Assigned task: Pull every line containing "Quality" from the entries.

Source texts of formatted documents
· · · · ·

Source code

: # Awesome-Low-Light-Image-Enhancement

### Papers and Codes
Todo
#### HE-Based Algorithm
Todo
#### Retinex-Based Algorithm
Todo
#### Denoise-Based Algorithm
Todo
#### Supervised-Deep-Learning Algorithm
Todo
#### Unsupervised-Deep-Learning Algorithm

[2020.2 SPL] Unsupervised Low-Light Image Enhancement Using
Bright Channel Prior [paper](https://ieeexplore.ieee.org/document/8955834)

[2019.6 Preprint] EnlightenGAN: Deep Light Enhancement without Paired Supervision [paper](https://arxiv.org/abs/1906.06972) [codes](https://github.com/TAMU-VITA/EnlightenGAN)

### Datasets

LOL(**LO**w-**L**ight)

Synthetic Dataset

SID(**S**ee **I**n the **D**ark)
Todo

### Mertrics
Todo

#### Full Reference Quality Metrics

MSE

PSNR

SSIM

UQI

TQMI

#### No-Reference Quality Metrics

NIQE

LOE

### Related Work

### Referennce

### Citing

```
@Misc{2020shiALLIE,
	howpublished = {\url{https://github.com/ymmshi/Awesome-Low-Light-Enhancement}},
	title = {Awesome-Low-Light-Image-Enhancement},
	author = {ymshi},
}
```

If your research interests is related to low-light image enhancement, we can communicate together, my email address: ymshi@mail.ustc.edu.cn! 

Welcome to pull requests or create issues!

· · · · ·

Problem solution:
#### Full Reference Quality Metrics
#### No-Reference Quality Metrics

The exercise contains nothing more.